Stored data entries:
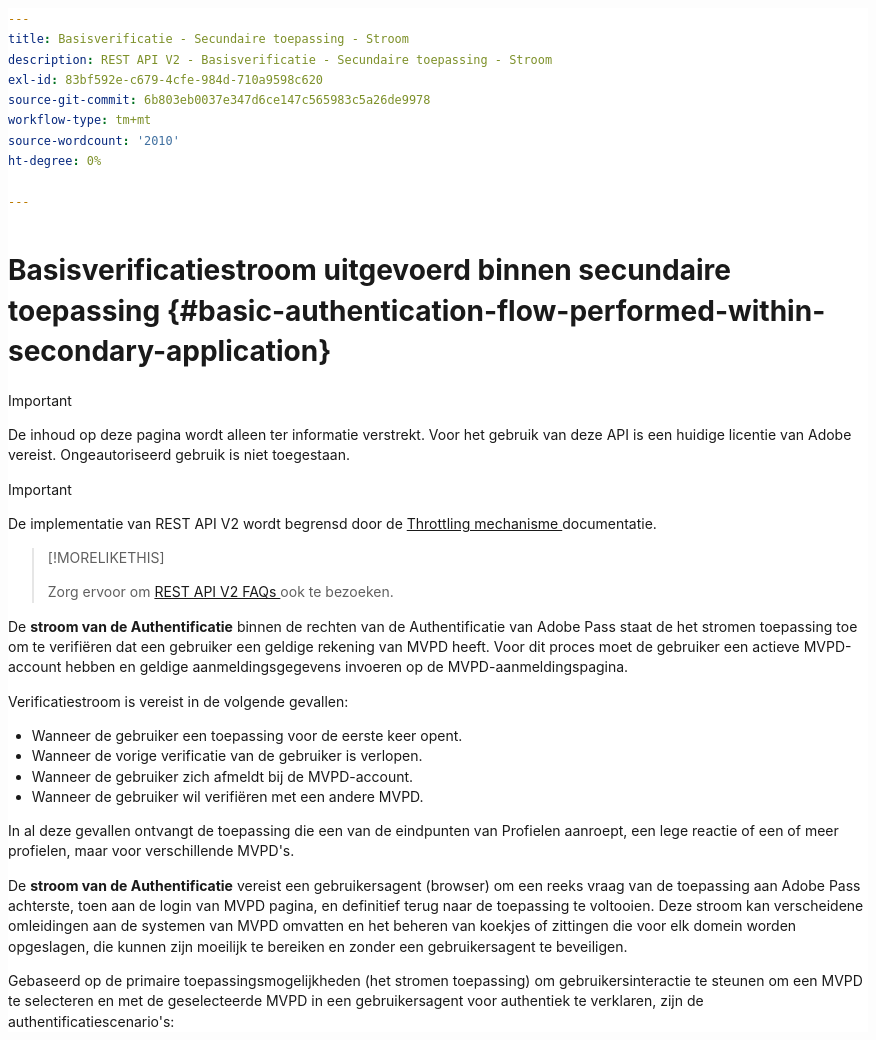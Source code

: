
 ```yaml
---
title: Basisverificatie - Secundaire toepassing - Stroom
description: REST API V2 - Basisverificatie - Secundaire toepassing - Stroom
exl-id: 83bf592e-c679-4cfe-984d-710a9598c620
source-git-commit: 6b803eb0037e347d6ce147c565983c5a26de9978
workflow-type: tm+mt
source-wordcount: '2010'
ht-degree: 0%

---
```


# Basisverificatiestroom uitgevoerd binnen secundaire toepassing {#basic-authentication-flow-performed-within-secondary-application}

>[!IMPORTANT]
>
> De inhoud op deze pagina wordt alleen ter informatie verstrekt. Voor het gebruik van deze API is een huidige licentie van Adobe vereist. Ongeautoriseerd gebruik is niet toegestaan.

>[!IMPORTANT]
>
> De implementatie van REST API V2 wordt begrensd door de [ Throttling mechanisme ](/help/authentication/integration-guide-programmers/throttling-mechanism.md) documentatie.

>[!MORELIKETHIS]
>
> Zorg ervoor om [ REST API V2 FAQs ](/help/authentication/integration-guide-programmers/rest-apis/rest-api-v2/rest-api-v2-faqs.md#authentication-phase-faqs-general) ook te bezoeken.

De **stroom van de Authentificatie** binnen de rechten van de Authentificatie van Adobe Pass staat de het stromen toepassing toe om te verifiëren dat een gebruiker een geldige rekening van MVPD heeft. Voor dit proces moet de gebruiker een actieve MVPD-account hebben en geldige aanmeldingsgegevens invoeren op de MVPD-aanmeldingspagina.

Verificatiestroom is vereist in de volgende gevallen:

* Wanneer de gebruiker een toepassing voor de eerste keer opent.
* Wanneer de vorige verificatie van de gebruiker is verlopen.
* Wanneer de gebruiker zich afmeldt bij de MVPD-account.
* Wanneer de gebruiker wil verifiëren met een andere MVPD.

In al deze gevallen ontvangt de toepassing die een van de eindpunten van Profielen aanroept, een lege reactie of een of meer profielen, maar voor verschillende MVPD&#39;s.

De **stroom van de Authentificatie** vereist een gebruikersagent (browser) om een reeks vraag van de toepassing aan Adobe Pass achterste, toen aan de login van MVPD pagina, en definitief terug naar de toepassing te voltooien. Deze stroom kan verscheidene omleidingen aan de systemen van MVPD omvatten en het beheren van koekjes of zittingen die voor elk domein worden opgeslagen, die kunnen zijn moeilijk te bereiken en zonder een gebruikersagent te beveiligen.

Gebaseerd op de primaire toepassingsmogelijkheden (het stromen toepassing) om gebruikersinteractie te steunen om een MVPD te selecteren en met de geselecteerde MVPD in een gebruikersagent voor authentiek te verklaren, zijn de authentificatiescenario&#39;s:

> [WHAT NEEDS TO BE DONE] The total of lines in the data that contain "gevallen" is all you should give.

> [TASK ANSWER] 2